Page 1 of 2

Rotated Blits

PostPosted: Jan 12, 2002 @ 9:39pm
by Digby
<< Note: Even though we started this discussion in Phantom's forum under the "Easy CE 2.0" topic, I decided to start a new topic on this issue because it makes it easier for people to find during a search. It's also more of a general programming topic rather than something specific to Jacco's work, or Easy CE 2.0.>>

I've been playing around with blitting code lately in an attempt to determine the penalty for performing a rotated blit per frame. I've got some interesting numbers to share with you guys.

I'm able to do a 240x320 -> 320x240 rotated blit in 5.57 ms. That's close to 180 fps. This is 20 or so lines of C code that I could probably rewrite in ARM assembly to get closer to 200 fps.

Rewriting the routine so that it writes to sequential addresses to avoid tearing results in a severe perf penalty since the cache is getting thrashed. This dropped the throughput to approximately 22 ms per frame (45 fps).

The secret here is that the display memory is not cached. Therefore you don't pay any penalty for writing to non-contiguous addresses to display RAM. The back buffer however IS cached since it's in system memory. You certainly want to read sequentially from your back buffer to take advantage of the cache.

One other interesting thing: I tried these routines writing both to display memory as well as a system memory surface. If you're reading and writing to contiguous addresses, it's really fast. I was seeing 1.77 ms to memcpy from a 320x240 back buffer to another 320x240 offscreen buffer. That same operation when the target was display memory was 4.5 ms. That's the write cache in action I suppose. However, if I try the rotated blit code mentioned above to blit to a system memory surface instead of display memory, the elapsed time jumps to 17.57 ms!

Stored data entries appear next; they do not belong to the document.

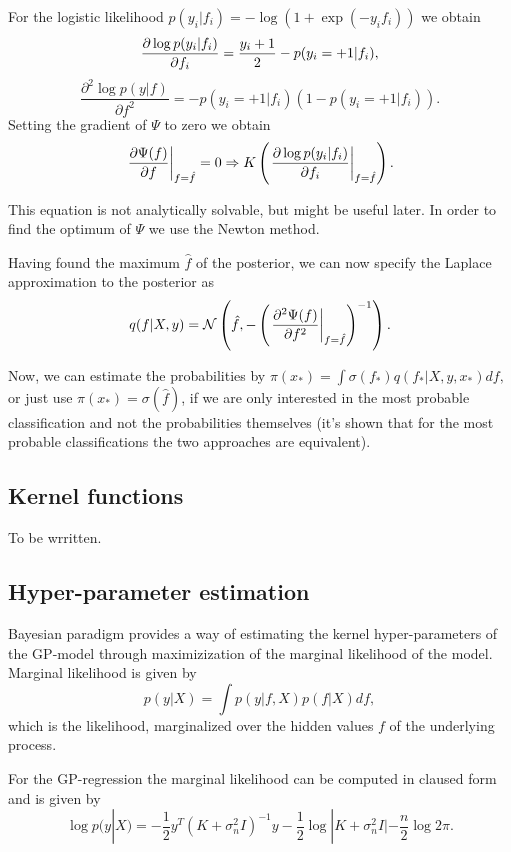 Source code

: \documentclass[12pt]{article}
\begin{document}
		For the logistic likelihood $p(y_i | f_i) = -\log (1 + \exp(-y_i f_i))$ we obtain
		$$\frac{\partial \log p(y_i | f_i)}{\partial f_i} = \frac {y_i + 1} 2 - p(y_i = +1 | f_i),$$
		$$\frac{\partial^2 \log p(y | f)}{\partial f^2} = - p(y_i = +1 | f_i)(1 - p(y_i = +1 | f_i)).$$
		Setting the gradient of $\Psi$ to zero we obtain
		\begin{equation}
			\label{laplace_method_optt_derivative}
			\left.\frac{\partial \Psi(f)}{\partial f}\right|_{f = \hat f} = 0 \Rightarrow K\left(\left.\frac{\partial \log p(y_i | f_i)}{\partial f_i}\right|_{f = \hat f}\right).
		\end{equation}

		This equation is not analytically solvable, but might be useful later. In order to find the optimum of $\Psi$ we use the Newton method.

		Having found the maximum $\hat f$ of the posterior, we can now specify the Laplace approximation to the posterior as 
		$$q(f | X, y) = \mathcal{N} \left(\hat f, - \left(\left. \frac{\partial^2 \Psi(f)}{\partial f^2} \right|_{f = \hat f}\right)^{-1}\right).$$

		Now, we can estimate the probabilities by
		$\pi(x_*) = \int \sigma(f_*) q(f_* | X, y, x_*) df,$
		or just use $\pi(x_*) = \sigma(\hat f)$, if we are only interested in the most probable classification and not the probabilities themselves (it's shown that for the most probable classifications the two approaches are equivalent).
	
\subsection{Kernel functions}
	To be wrritten.
	
\subsection{Hyper-parameter estimation}
	Bayesian paradigm provides a way of estimating the kernel hyper-parameters of the GP-model through maximizization of the marginal likelihood of the model. Marginal likelihood is given by
	$$p(y | X) = \int p(y | f, X) p(f | X) df,$$
	which is the likelihood, marginalized over the hidden values $f$ of the underlying process.

	For the GP-regression the marginal likelihood can be computed in claused form and is given by
	\begin{equation}
		\label{regression_ml}
		\log p(y | X) = -\frac 1 2 y^{T} (K + \sigma_n^2 I)^{-1} y - \frac 1 2 \log |K + \sigma_n^2 I| - \frac n 2 \log 2 \pi.
	\end{equation}
\end{document}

This is because the puny cache on the StrongARM is getting thrashed as the routine jumps across cache lines in order to write the data.

Just for the record I also tested GDI's BitBlt from a 240x320 DIB section selected into an off-screen memory DC blitted to the screen DC. It was about 36 ms (27 fps).

Interesting article

PostPosted: Jan 12, 2002 @ 10:43pm
by Johan

PostPosted: Jan 12, 2002 @ 11:46pm
by Digby

PostPosted: Jan 13, 2002 @ 1:18am
by MirekCz

Hello + Blit performances

PostPosted: Jan 13, 2002 @ 5:48am
by Kzinti
Hello everyone, I just found this wonderfull site and I am impressed to see that there are many knowledgeable programmers around here. You might know me as being the author of the "GAPI emulator".

These days, I'm working on my PocketPC as I figured out that while I may never write a good game for the PC (lack of time / resources), it might be possible to do so on my PocketPC. The discussions you have here about "rotating" blits is really interesting. I've come to similar conclusions about the cache, but I have a few other points of information I wish to share with you guys.

As Digby already said, the video RAM is not cached by the memory controller or CPU, and the reason for this is simple: the video RAM is not normal RAM, it is internal to the display chip. This memory is mapped in the address space of applications so that you can access it (memory mapped I/O).

I am not sure that writting to uncached memory is slower then cached memory, the thing is that when you write to cached memory, you are invalidating cache lines that are in use for reading, thereby killing the reading performance, not the writting. Nevertheless, the result is the same: you get faster blits writting directly to the display then to a memory buffer.

Another thing that I haven't seen adressed yet is the use of DMA transfers by certain devices. You all know that the iPAQ devices allows direct access to the display memory (no caching), so in this case the fastest possible way to "flip" is to blit directly to the display. On some other devices like my Casio E-125, the GAPI buffer is trsnaferred to the display using some kind of DMA. What this means is that the actual blitting is done in the back while the processor is free to do other things. That's also the reason that the Casio E-125 gets decent performances with a slower processor and with an intermediate buffer. (Note that most games use an intermediate buffer on iPAQ anyways, while this is not needed on the E-125.)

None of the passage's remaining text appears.